このカッコよさは、しみ込んだ感覚なので説明は出来ないのですが…。

何度となく修理を繰り返してるオールドギター等は、なんかカッチョ悪い物もしばしば見ます。

 


指板の厚みを足す場合、バインディングが無ければ馴染みやすいです。


フレットのエッヂは斜めにし過ぎず丁寧に処理します。


サドルの高さが、ナイスです。


エボニー(黒檀)ナット。


 


 

 

元に戻す事が第一で第二がそれの欠点を改善出来ればもっと良い、それが修理屋の仕事なのではと思っています。

それをその人のセンスでカッコ好くしようとして、第三にしちゃってるのを見るとゲンナリしてしまいます。

オールドカーやバイクなら第三のセンスも非常に大事な気がしますが、ギターの修理屋はオリジナルに沢山触れて知っている事と観察力を駆使する事が最も大事で、芸術的センスは特に必要無いのでは…と思っています。

経験と観察力が足りないと意に反して、第三の状態になってしまう事も。

 

などと、書いてみると、大層な事の様で、正解でもなんでもありません。

悪しからず。

それを持つ人が第3でも4でもよしとするならば、それが良いのです。

ネックリセット / Gibson J-45 (山口君のページ)

スタッフの山口です。50年代のGibsonJ-45、写真はすでにネックを抜いたところ。ダブテイル部に見えている丸いのはアジャストロッドの終端部です。60年代以降はこのようにダブテイル部分まで終端部が貫通していません。写真のような貫通型の方が製作工程で手間がかかると思われますので、効率化の為に設計を変えたのだろうと勝手に思っています。このロッドの仕様変更は正確にはいつなのでしょうか。もしかしたら師匠なら分かるかもしれません。

ネック角度が大きく狂っている個体は適正な角度に直すと指板のハイフレット側がお辞儀をしてしまいますので下駄を履かせてあげます。見た目ももちろんですが、ハイフレットがお辞儀をせずに弦と指板が最後まで平行に沿う事で、音もより共鳴するようになるのではないかと思います。

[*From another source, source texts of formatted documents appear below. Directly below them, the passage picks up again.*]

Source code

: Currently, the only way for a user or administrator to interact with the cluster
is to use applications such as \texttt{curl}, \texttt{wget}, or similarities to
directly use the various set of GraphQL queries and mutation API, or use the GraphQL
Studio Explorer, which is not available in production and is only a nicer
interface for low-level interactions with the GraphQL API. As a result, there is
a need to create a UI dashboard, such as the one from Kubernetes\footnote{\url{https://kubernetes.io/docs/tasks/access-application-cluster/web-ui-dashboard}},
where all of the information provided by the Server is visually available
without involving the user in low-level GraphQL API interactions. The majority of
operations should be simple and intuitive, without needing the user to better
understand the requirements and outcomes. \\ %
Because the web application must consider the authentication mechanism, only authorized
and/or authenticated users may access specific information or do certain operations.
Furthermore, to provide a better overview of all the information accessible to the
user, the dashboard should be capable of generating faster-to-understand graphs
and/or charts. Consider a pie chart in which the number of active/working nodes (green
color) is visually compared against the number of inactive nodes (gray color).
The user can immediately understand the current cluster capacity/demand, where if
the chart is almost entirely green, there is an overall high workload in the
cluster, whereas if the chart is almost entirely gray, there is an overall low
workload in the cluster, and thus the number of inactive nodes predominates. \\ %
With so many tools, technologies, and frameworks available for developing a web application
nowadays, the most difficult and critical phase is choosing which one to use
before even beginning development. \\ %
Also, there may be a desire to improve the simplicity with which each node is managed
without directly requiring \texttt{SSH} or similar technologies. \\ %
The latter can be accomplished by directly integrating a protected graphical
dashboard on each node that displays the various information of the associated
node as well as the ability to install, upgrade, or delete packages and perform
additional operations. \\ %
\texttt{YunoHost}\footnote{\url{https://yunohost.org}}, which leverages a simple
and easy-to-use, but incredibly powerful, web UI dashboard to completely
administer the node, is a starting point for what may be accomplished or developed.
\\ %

ただそれを聞き分ける程の耳はあいにく持っていませんので飽くまで理論上のお話です。


センターもズレる事なくできました♪初めからズレているオールドギターもたまにありますのでその時は出来る限り修正してあげます。


少しずつですがネック接着前に接着後のサドルの高さをイメージできるようになってきました。これも良い感じ!

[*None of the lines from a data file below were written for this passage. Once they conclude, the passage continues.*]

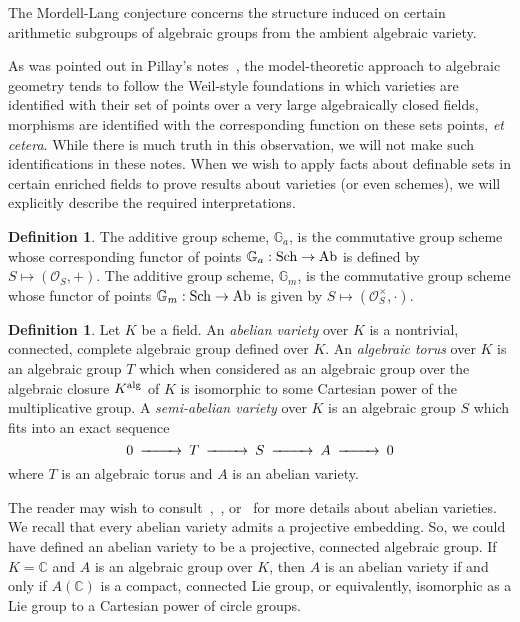\documentclass{amsart}
\newcommand{\Ga}{{{\mathbb G}_a}}
\newcommand{\Gm}{{{\mathbb G}_m}}
\newcommand{\CC}{{\mathbb C}}
\newcommand{\cO}{{\mathcal O}}
\newcommand{\alg}{{\rm alg}}
\theoremstyle{definition}
\newtheorem{Def}[thm]{Definition}
\theoremstyle{remark}
\begin{document}
The Mordell-Lang conjecture concerns the structure induced on certain 
arithmetic subgroups of algebraic groups from the ambient algebraic 
variety.  



As was pointed out in Pillay's notes~\cite{PiAWS}, the model-theoretic
approach to algebraic geometry tends to follow the Weil-style foundations
in which varieties are identified with their set of points over a very large
algebraically closed fields, morphisms are identified with the corresponding
function on these sets points, \emph{et cetera}.  While there is much truth
in this observation, we will not make such identifications in these notes.  
When we wish to apply facts about definable sets in certain enriched fields
to prove results about varieties (or even schemes), we will explicitly describe
the required interpretations.  

\begin{Def}
The additive group scheme, $\Ga$, is the commutative group scheme whose corresponding
functor of points $\Ga: {\rm Sch} \to {\rm Ab}$  is defined by $S \mapsto ({\mathcal O}_S, +)$.
The additive group scheme, $\Gm$, is the commutative group scheme whose
functor of points $\Gm: {\rm Sch} \to {\rm Ab}$ is given by $S \mapsto (\cO_S^\times, \cdot)$.
\end{Def}



\begin{Def}
Let $K$ be a field.  An \emph{abelian variety} over $K$ is a nontrivial, connected,
complete algebraic group defined over $K$.  An \emph{algebraic torus} over
$K$ is an algebraic group $T$ which when considered as an algebraic group
over the algebraic closure $K^\alg$ of $K$ is isomorphic to some Cartesian 
power of the multiplicative group.  A \emph{semi-abelian variety} over $K$ is
an algebraic group $S$ which fits into an exact sequence
$$\begin{CD} 0 @>>> T @>>> S @>>> A @>>> 0 \end{CD}$$ 
where $T$ is an algebraic torus and $A$ is an abelian variety.
\end{Def}

The reader may wish to consult~\cite{Mum},~\cite{LangAV}, or~\cite{Milne} for more details
about abelian varieties.  We recall that every abelian variety admits a projective
embedding.  So, we could have defined an abelian variety to be a projective, connected
algebraic group.  If $K = \CC$ and $A$ is an algebraic group over $K$, then 
$A$ is an abelian variety if and only if $A(\CC)$ is a compact, connected Lie group,
or equivalently, isomorphic as a Lie group to a Cartesian power of circle groups.  
\end{document}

溢れ出る男臭さ、渋過ぎます。60年代はミニスカートなど派手目のカラフルなファッションが流行した時代、それに合わせてかJ-45もチェリーサンバーストなど少し派手目に変貌しました。このギターが作られた50年代はロカビリーファッション全盛期、リーゼントにはやはりこちらの方が似合う気がします(● ˃̶͈̀ロ˂̶͈́)੭ꠥ⁾⁾

 

指板修正(リフレット)/ 手工品(D-45コピー)

D-45 を模した手工ギターです。

フレット抜いて、指板を修正します。

想像するに、調整しないでそのままフレットを打っちゃったという感じだと思うのですが…

指板の雰囲気としては、なしてこんなに歪んだ?という感じ。

 

フレットのすり合わせをする機械というのがあるらしいのですが、とりあえずそれでやってみてもらったようですが、問題解決にならなかったようです。

物事には各々の基準や物差しが違いますので、判断が異なるのは仕方ないと思います。

当方であれば、この状態でフレットのすり合わせという選択は無いのですが、この状態でビリつかない様にすり合わせをするのであれば、ポジションによってはフレットがぺったんこになるような調整になったはずだと思います。

 

 

 


 


 

ご依頼人のお話によれば、「この先はネックリセットが必要なので、アコースティック専門の修理屋で、」と言う事で、プランの流れが良くわかりませんが、当方をお勧め頂いたようで嬉しかったですけど、こちらのギターは当方の見積もりではネックリセットの必要はありませんので、ショップによって判断基準の違いを改めて痛く感じた仕事でした。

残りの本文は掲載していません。